From the Mycelia base directory, convert this tutorial to a notebook:

julia --project=. -e 'import Literate; Literate.notebook("tutorials/21_cluster_comparison.jl", "tutorials/notebooks", execute=false)'

import Pkg
if isinteractive()
    Pkg.activate("..")
end

import Mycelia
import DataFrames
import Random
import Statistics

Random.seed!(42)

println("=" ^ 60)
println("Tutorial 21: Cluster Comparison Methods")
println("=" ^ 60)

Part 1: Introduction to Cluster Comparison

When comparing clusterings, we have two vectors of cluster assignments for the same set of samples. The key insight is that we care about the partition structure, not the actual label values. Two clusterings that group samples identically but use different labels (e.g., [1,1,2,2] vs [A,A,B,B]) should be considered identical.

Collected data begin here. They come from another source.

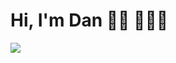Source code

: # Hi, I'm Dan 👋🏾 👩🏾‍💻

<img src="https://cdn.discordapp.com/attachments/832624945309286411/1001137777917829190/githubpicture.png">
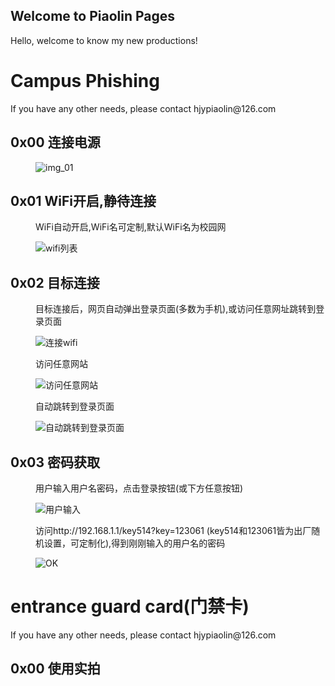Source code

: ## Welcome to Piaolin Pages

Hello, welcome to know my new productions!
<h1>Campus Phishing</h1>
If you have any other needs, please contact hjypiaolin@126.com
<dl>
  
<dt><h2>0x00 连接电源</h2></dt>
<dd><img src="" title="img_01" /></dd>
  
<dt><h2>0x01 WiFi开启,静待连接</h2></dt>
<dd>
  <p>WiFi自动开启,WiFi名可定制,默认WiFi名为校园网</p>
  <img src="https://raw.githubusercontent.com/piaolin/piaolin.github.io/master/wifi_list.jpg" title="wifi列表" />
</dd>

<dt><h2>0x02 目标连接</h2></dt>
<dd>
  <p>目标连接后，网页自动弹出登录页面(多数为手机),或访问任意网址跳转到登录页面</p>
  <img src="https://github.com/piaolin/piaolin.github.io/blob/master/connected.jpg" title="连接wifi" />
  <p>访问任意网站</p>
  <img src="https://github.com/piaolin/piaolin.github.io/blob/master/2.jpg" title="访问任意网站" />
  <p>自动跳转到登录页面</p>
  <img src="https://github.com/piaolin/piaolin.github.io/blob/master/3.jpg" title="自动跳转到登录页面" />
</dd>

<dt><h2>0x03 密码获取</h2></dt>
<dd>
  <p>用户输入用户名密码，点击登录按钮(或下方任意按钮)</p>
  <img src="https://github.com/piaolin/piaolin.github.io/blob/master/4.jpg" title="用户输入" />
  <p>访问http://192.168.1.1/key514?key=123061 (key514和123061皆为出厂随机设置，可定制化),得到刚刚输入的用户名的密码</p>
  <img src="https://github.com/piaolin/piaolin.github.io/blob/master/5.jpg" title="OK" />
</dd>

</dl>
<h1>entrance guard card(门禁卡)</h1>
If you have any other needs, please contact hjypiaolin@126.com
<dl>
<dt><h2>0x00 使用实拍</h2></dt>
</dl>
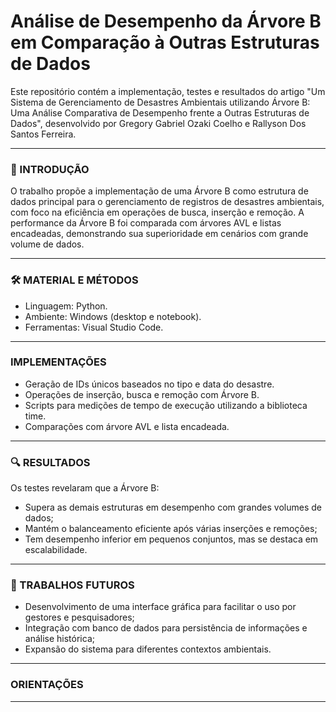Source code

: # Análise de Desempenho da Árvore B em Comparação à Outras Estruturas de Dados

Este repositório contém a implementação, testes e resultados do artigo "Um Sistema de Gerenciamento de Desastres Ambientais utilizando Árvore B: Uma Análise Comparativa de Desempenho frente a Outras Estruturas de Dados", desenvolvido por Gregory Gabriel Ozaki Coelho e Rallyson Dos Santos Ferreira.

---
### 📌 INTRODUÇÃO

O trabalho propõe a implementação de uma Árvore B como estrutura de dados principal para o gerenciamento de registros de desastres ambientais, com foco na eficiência em operações de busca, inserção e remoção. A performance da Árvore B foi comparada com árvores AVL e listas encadeadas, demonstrando sua superioridade em cenários com grande volume de dados.

---
### 🛠️ MATERIAL E MÉTODOS

- Linguagem: Python.
- Ambiente: Windows (desktop e notebook).
- Ferramentas: Visual Studio Code.
---
### IMPLEMENTAÇÕES
- Geração de IDs únicos baseados no tipo e data do desastre.
- Operações de inserção, busca e remoção com Árvore B.
- Scripts para medições de tempo de execução utilizando a biblioteca time.
- Comparações com árvore AVL e lista encadeada.
---
### 🔍 RESULTADOS

Os testes revelaram que a Árvore B:
- Supera as demais estruturas em desempenho com grandes volumes de dados;
- Mantém o balanceamento eficiente após várias inserções e remoções;
- Tem desempenho inferior em pequenos conjuntos, mas se destaca em escalabilidade.
---
### 🔭 TRABALHOS FUTUROS

- Desenvolvimento de uma interface gráfica para facilitar o uso por gestores e pesquisadores;
- Integração com banco de dados para persistência de informações e análise histórica;
- Expansão do sistema para diferentes contextos ambientais.
---
### ORIENTAÇÕES
---
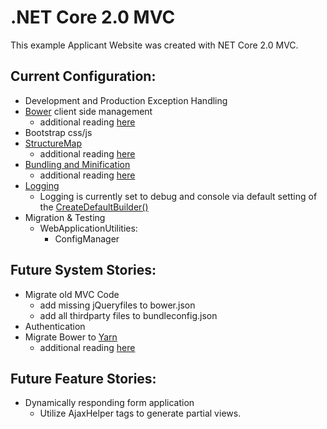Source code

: # .NET Core 2.0 MVC 

This example Applicant Website was created with NET Core 2.0 MVC.  

## Current Configuration:
* Development and Production Exception Handling
* [Bower](http://weaintplastic.github.io/web-development-field-guide/Development/Frontend_Development/Setting_up_your_project/Setup_Dependency_Managers/Bower/Initialize_Bower_on_a_new_Project.html) client side management
  * additional reading [here](https://docs.microsoft.com/en-us/aspnet/core/client-side/bower)
* Bootstrap css/js
* [StructureMap](http://structuremap.github.io/)
  * additional reading [here](https://tech.io/playgrounds/5099/using-structuremap-with-asp-net-core)
* [Bundling and Minification](https://docs.microsoft.com/en-us/aspnet/core/client-side/bundling-and-minification?tabs=visual-studio%2Caspnetcore2x)
  * additional reading [here](http://rion.io/2016/07/18/bundling-and-minifying-in-asp-net-core-applications/)
* [Logging](https://docs.microsoft.com/en-us/aspnet/core/fundamentals/logging/?tabs=aspnetcore2x)
  * Logging is currently set to debug and console via default setting of the [CreateDefaultBuilder()](https://docs.microsoft.com/en-us/dotnet/api/microsoft.aspnetcore.webhost.createdefaultbuilder?view=aspnetcore-2.0)
* Migration & Testing
  * WebApplicationUtilities:
    * ConfigManager

## Future System Stories:
* Migrate old MVC Code 
  * add missing jQueryfiles to bower.json
  * add all thirdparty files to bundleconfig.json
* Authentication
* Migrate Bower to [Yarn](https://bower.io/blog/2017/how-to-migrate-away-from-bower/)
  * additional reading [here](https://blogs.taiga.nl/martijn/2017/08/02/building-the-minimal-asp-net-core-app-with-webpack-and-npm/#step0)


## Future Feature Stories:
* Dynamically responding form application 
  * Utilize AjaxHelper tags to generate partial views.  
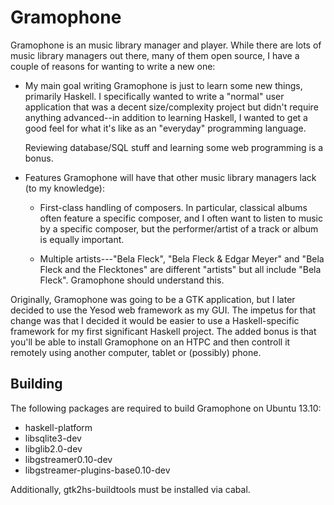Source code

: Gramophone
==========

Gramophone is an music library manager and player. While there are lots of music
library managers out there, many of them open source, I have a couple of reasons
for wanting to write a new one:

*   My main goal writing Gramophone is just to learn some new things,
    primarily Haskell. I specifically wanted to write a "normal" user
    application that was a decent size/complexity project but didn't require
    anything advanced--in addition to learning Haskell, I wanted to get a good
    feel for what it's like as an "everyday" programming language.

    Reviewing database/SQL stuff and learning some web programming is a bonus.

*   Features Gramophone will have that other music library managers lack (to
    my knowledge):

    -   First-class handling of composers. In particular, classical albums
        often feature a specific composer, and I often want to listen to music
        by a specific composer, but the performer/artist of a track or album
        is equally important.

    -   Multiple artists---"Bela Fleck", "Bela Fleck & Edgar Meyer" and "Bela
        Fleck and the Flecktones" are different "artists" but all include
        "Bela Fleck". Gramophone should understand this.

Originally, Gramophone was going to be a GTK application, but I later decided
to use the Yesod web framework as my GUI. The impetus for that change was that
I decided it would be easier to use a Haskell-specific framework for my first
significant Haskell project. The added bonus is that you'll be able to install
Gramophone on an HTPC and then controll it remotely using another computer,
tablet or (possibly) phone.

Building
--------

The following packages are required to build Gramophone on Ubuntu 13.10:

* haskell-platform
* libsqlite3-dev
* libglib2.0-dev
* libgstreamer0.10-dev
* libgstreamer-plugins-base0.10-dev

Additionally, gtk2hs-buildtools must be installed via cabal.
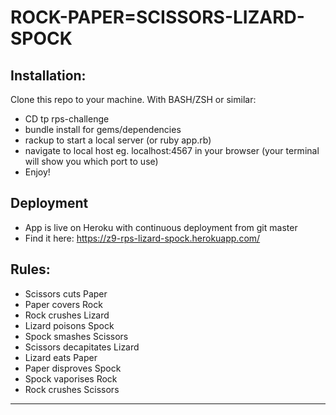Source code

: # ROCK-PAPER=SCISSORS-LIZARD-SPOCK

Installation:
-------------
Clone this repo to your machine.
With BASH/ZSH or similar:
- CD tp rps-challenge
- bundle install for gems/dependencies
- rackup to start a local server (or ruby app.rb)
- navigate to local host eg. localhost:4567 in your browser
  (your terminal will show you which port to use)
- Enjoy!

Deployment
------
- App is live on Heroku with continuous deployment from git master
- Find it here: https://z9-rps-lizard-spock.herokuapp.com/

Rules:
------
* Scissors cuts Paper
* Paper covers Rock
* Rock crushes Lizard
* Lizard poisons Spock
* Spock smashes Scissors
* Scissors decapitates Lizard
* Lizard eats Paper
* Paper disproves Spock
* Spock vaporises Rock
* Rock crushes Scissors

-----------------------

Available Metrics in Mycelia

Metric	Range	Properties
Adjusted Rand Index (ARI)	-1 to 1	Corrected for chance, gold standard
Normalized Mutual Information (NMI)	0 to 1	Information-theoretic
Adjusted Mutual Information (AMI)	~0 to 1	NMI corrected for chance
V-measure	0 to 1	Homogeneity + completeness
Fowlkes-Mallows Index (FMI)	0 to 1	Geometric mean of precision/recall
Jaccard Index	0 to 1	Pair-based similarity
Cluster Purity	0 to 1	Majority class proportion (asymmetric)

println("\n" * "=" ^ 60)
println("Part 1: Introduction to Cluster Comparison")
println("=" ^ 60)

Part 2: Creating Example Clusterings

println("\n" * "=" ^ 60)
println("Part 2: Creating Example Clusterings")
println("=" ^ 60)

Perfect Agreement

# Two identical clusterings (possibly with different labels)
labels_true = [1, 1, 1, 2, 2, 2, 3, 3, 3]
labels_pred = [1, 1, 1, 2, 2, 2, 3, 3, 3]

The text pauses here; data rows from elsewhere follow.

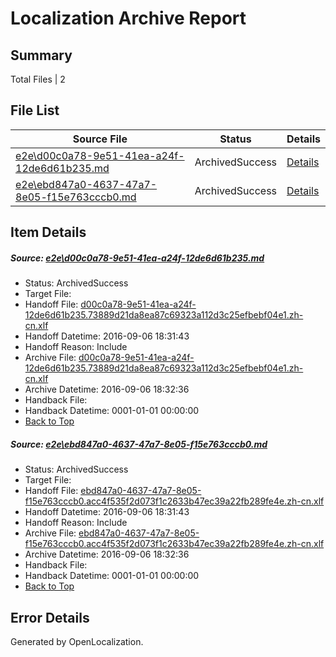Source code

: # <a name='report-top'></a> Localization Archive Report

## Summary
 Total Files | 2

## File List
 Source File | Status | Details 
 ----------- | ------ | ------- 
 [e2e\d00c0a78-9e51-41ea-a24f-12de6d61b235.md](https://github.com/OpenLocalizationTestOrg/ol-test0/blob/249c013ecae25de5fd98ed78cc5b4f5c8c9a6f09/e2e/d00c0a78-9e51-41ea-a24f-12de6d61b235.md) | ArchivedSuccess | [Details](#a779e31f376666bc4603f93933094ad4cac1d6611)
 [e2e\ebd847a0-4637-47a7-8e05-f15e763cccb0.md](https://github.com/OpenLocalizationTestOrg/ol-test0/blob/249c013ecae25de5fd98ed78cc5b4f5c8c9a6f09/e2e/ebd847a0-4637-47a7-8e05-f15e763cccb0.md) | ArchivedSuccess | [Details](#c41d8c15e893421fc6ad45ff63f81365b0941f792)

## Item Details
##### <a name='a779e31f376666bc4603f93933094ad4cac1d6611'></a> Source: [e2e\d00c0a78-9e51-41ea-a24f-12de6d61b235.md](https://github.com/OpenLocalizationTestOrg/ol-test0/blob/249c013ecae25de5fd98ed78cc5b4f5c8c9a6f09/e2e/d00c0a78-9e51-41ea-a24f-12de6d61b235.md)
* Status: ArchivedSuccess
* Target File: 
* Handoff File: [d00c0a78-9e51-41ea-a24f-12de6d61b235.73889d21da8ea87c69323a112d3c25efbebf04e1.zh-cn.xlf](https://github.com/OpenLocalizationTestOrg/ol-test0-handoff/blob/9751d9b13b625298411e8d5291540400dfcf2d2c/ol-handoff/OpenLocalizationTestOrg/ol-test0-zhcn/ci/ht/d00c0a78-9e51-41ea-a24f-12de6d61b235.73889d21da8ea87c69323a112d3c25efbebf04e1.zh-cn.xlf)
* Handoff Datetime: 2016-09-06 18:31:43
* Handoff Reason: Include
* Archive File: [d00c0a78-9e51-41ea-a24f-12de6d61b235.73889d21da8ea87c69323a112d3c25efbebf04e1.zh-cn.xlf](https://github.com/OpenLocalizationTestOrg/ol-test0-handoff/blob/c771874bb485c04e5ff76950fac2de2166f163ad/ol-archive/OpenLocalizationTestOrg/ol-test0-zhcn/ci/ht/d00c0a78-9e51-41ea-a24f-12de6d61b235.73889d21da8ea87c69323a112d3c25efbebf04e1.zh-cn.xlf)
* Archive Datetime: 2016-09-06 18:32:36
* Handback File: 
* Handback Datetime: 0001-01-01 00:00:00
* [Back to Top](#report-top)

##### <a name='c41d8c15e893421fc6ad45ff63f81365b0941f792'></a> Source: [e2e\ebd847a0-4637-47a7-8e05-f15e763cccb0.md](https://github.com/OpenLocalizationTestOrg/ol-test0/blob/249c013ecae25de5fd98ed78cc5b4f5c8c9a6f09/e2e/ebd847a0-4637-47a7-8e05-f15e763cccb0.md)
* Status: ArchivedSuccess
* Target File: 
* Handoff File: [ebd847a0-4637-47a7-8e05-f15e763cccb0.acc4f535f2d073f1c2633b47ec39a22fb289fe4e.zh-cn.xlf](https://github.com/OpenLocalizationTestOrg/ol-test0-handoff/blob/9751d9b13b625298411e8d5291540400dfcf2d2c/ol-handoff/OpenLocalizationTestOrg/ol-test0-zhcn/ci/ht/ebd847a0-4637-47a7-8e05-f15e763cccb0.acc4f535f2d073f1c2633b47ec39a22fb289fe4e.zh-cn.xlf)
* Handoff Datetime: 2016-09-06 18:31:43
* Handoff Reason: Include
* Archive File: [ebd847a0-4637-47a7-8e05-f15e763cccb0.acc4f535f2d073f1c2633b47ec39a22fb289fe4e.zh-cn.xlf](https://github.com/OpenLocalizationTestOrg/ol-test0-handoff/blob/c771874bb485c04e5ff76950fac2de2166f163ad/ol-archive/OpenLocalizationTestOrg/ol-test0-zhcn/ci/ht/ebd847a0-4637-47a7-8e05-f15e763cccb0.acc4f535f2d073f1c2633b47ec39a22fb289fe4e.zh-cn.xlf)
* Archive Datetime: 2016-09-06 18:32:36
* Handback File: 
* Handback Datetime: 0001-01-01 00:00:00
* [Back to Top](#report-top)


## Error Details

Generated by OpenLocalization.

println("\nExample 1: Perfect Agreement")
println("  True:      ", labels_true)
println("  Predicted: ", labels_pred)

Same Structure, Different Labels

# Same partition structure but relabeled
labels_relabeled = [3, 3, 3, 1, 1, 1, 2, 2, 2]  ## Same structure, different labels

println("\nExample 2: Same Structure, Different Labels")
println("  True:      ", labels_true)
println("  Relabeled: ", labels_relabeled)

Partial Agreement

# One sample misassigned
labels_partial = [1, 1, 2, 2, 2, 2, 3, 3, 3]

println("\nExample 3: Partial Agreement")
println("  True:    ", labels_true)
println("  Partial: ", labels_partial)

Low Agreement

# Different structure
labels_different = [1, 2, 1, 2, 1, 2, 1, 2, 1]

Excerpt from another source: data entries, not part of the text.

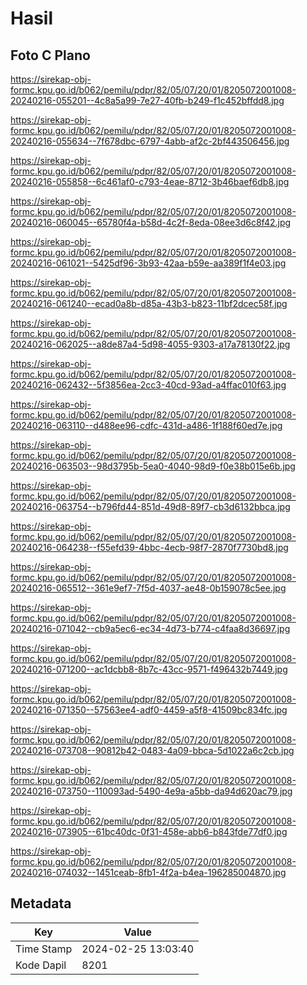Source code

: # Hasil

## Foto C Plano

https://sirekap-obj-formc.kpu.go.id/b062/pemilu/pdpr/82/05/07/20/01/8205072001008-20240216-055201--4c8a5a99-7e27-40fb-b249-f1c452bffdd8.jpg

https://sirekap-obj-formc.kpu.go.id/b062/pemilu/pdpr/82/05/07/20/01/8205072001008-20240216-055634--7f678dbc-6797-4abb-af2c-2bf443506456.jpg

https://sirekap-obj-formc.kpu.go.id/b062/pemilu/pdpr/82/05/07/20/01/8205072001008-20240216-055858--6c461af0-c793-4eae-8712-3b46baef6db8.jpg

https://sirekap-obj-formc.kpu.go.id/b062/pemilu/pdpr/82/05/07/20/01/8205072001008-20240216-060045--65780f4a-b58d-4c2f-8eda-08ee3d6c8f42.jpg

https://sirekap-obj-formc.kpu.go.id/b062/pemilu/pdpr/82/05/07/20/01/8205072001008-20240216-061021--5425df96-3b93-42aa-b59e-aa389f1f4e03.jpg

https://sirekap-obj-formc.kpu.go.id/b062/pemilu/pdpr/82/05/07/20/01/8205072001008-20240216-061240--ecad0a8b-d85a-43b3-b823-11bf2dcec58f.jpg

https://sirekap-obj-formc.kpu.go.id/b062/pemilu/pdpr/82/05/07/20/01/8205072001008-20240216-062025--a8de87a4-5d98-4055-9303-a17a78130f22.jpg

https://sirekap-obj-formc.kpu.go.id/b062/pemilu/pdpr/82/05/07/20/01/8205072001008-20240216-062432--5f3856ea-2cc3-40cd-93ad-a4ffac010f63.jpg

https://sirekap-obj-formc.kpu.go.id/b062/pemilu/pdpr/82/05/07/20/01/8205072001008-20240216-063110--d488ee96-cdfc-431d-a486-1f188f60ed7e.jpg

https://sirekap-obj-formc.kpu.go.id/b062/pemilu/pdpr/82/05/07/20/01/8205072001008-20240216-063503--98d3795b-5ea0-4040-98d9-f0e38b015e6b.jpg

https://sirekap-obj-formc.kpu.go.id/b062/pemilu/pdpr/82/05/07/20/01/8205072001008-20240216-063754--b796fd44-851d-49d8-89f7-cb3d6132bbca.jpg

https://sirekap-obj-formc.kpu.go.id/b062/pemilu/pdpr/82/05/07/20/01/8205072001008-20240216-064238--f55efd39-4bbc-4ecb-98f7-2870f7730bd8.jpg

https://sirekap-obj-formc.kpu.go.id/b062/pemilu/pdpr/82/05/07/20/01/8205072001008-20240216-065512--361e9ef7-7f5d-4037-ae48-0b159078c5ee.jpg

https://sirekap-obj-formc.kpu.go.id/b062/pemilu/pdpr/82/05/07/20/01/8205072001008-20240216-071042--cb9a5ec6-ec34-4d73-b774-c4faa8d36697.jpg

https://sirekap-obj-formc.kpu.go.id/b062/pemilu/pdpr/82/05/07/20/01/8205072001008-20240216-071200--ac1dcbb8-8b7c-43cc-9571-f496432b7449.jpg

https://sirekap-obj-formc.kpu.go.id/b062/pemilu/pdpr/82/05/07/20/01/8205072001008-20240216-071350--57563ee4-adf0-4459-a5f8-41509bc834fc.jpg

https://sirekap-obj-formc.kpu.go.id/b062/pemilu/pdpr/82/05/07/20/01/8205072001008-20240216-073708--90812b42-0483-4a09-bbca-5d1022a6c2cb.jpg

https://sirekap-obj-formc.kpu.go.id/b062/pemilu/pdpr/82/05/07/20/01/8205072001008-20240216-073750--110093ad-5490-4e9a-a5bb-da94d620ac79.jpg

https://sirekap-obj-formc.kpu.go.id/b062/pemilu/pdpr/82/05/07/20/01/8205072001008-20240216-073905--61bc40dc-0f31-458e-abb6-b843fde77df0.jpg

https://sirekap-obj-formc.kpu.go.id/b062/pemilu/pdpr/82/05/07/20/01/8205072001008-20240216-074032--1451ceab-8fb1-4f2a-b4ea-196285004870.jpg


## Metadata

| Key        | Value               |
| ---------- | ------------------- |
| Time Stamp | 2024-02-25 13:03:40 |
| Kode Dapil | 8201                |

println("\nExample 4: Low Agreement")
println("  True:      ", labels_true)
println("  Different: ", labels_different)

Part 3: Computing Individual Metrics

println("\n" * "=" ^ 60)
println("Part 3: Computing Individual Metrics")
println("=" ^ 60)

Adjusted Rand Index (ARI)

The ARI is the most commonly used metric for cluster comparison. It measures agreement between two clusterings while correcting for chance:

1.0 = perfect agreement
0.0 = agreement no better than random
< 0 = agreement worse than random

println("\n--- Adjusted Rand Index (ARI) ---")

ari_perfect = Mycelia.adjusted_rand_index(labels_true, labels_pred)
ari_relabeled = Mycelia.adjusted_rand_index(labels_true, labels_relabeled)
ari_partial = Mycelia.adjusted_rand_index(labels_true, labels_partial)
ari_different = Mycelia.adjusted_rand_index(labels_true, labels_different)

println("Perfect agreement:    ARI = $(round(ari_perfect, digits=4))")
println("Relabeled (same):     ARI = $(round(ari_relabeled, digits=4))")
println("Partial agreement:    ARI = $(round(ari_partial, digits=4))")
println("Different structure:  ARI = $(round(ari_different, digits=4))")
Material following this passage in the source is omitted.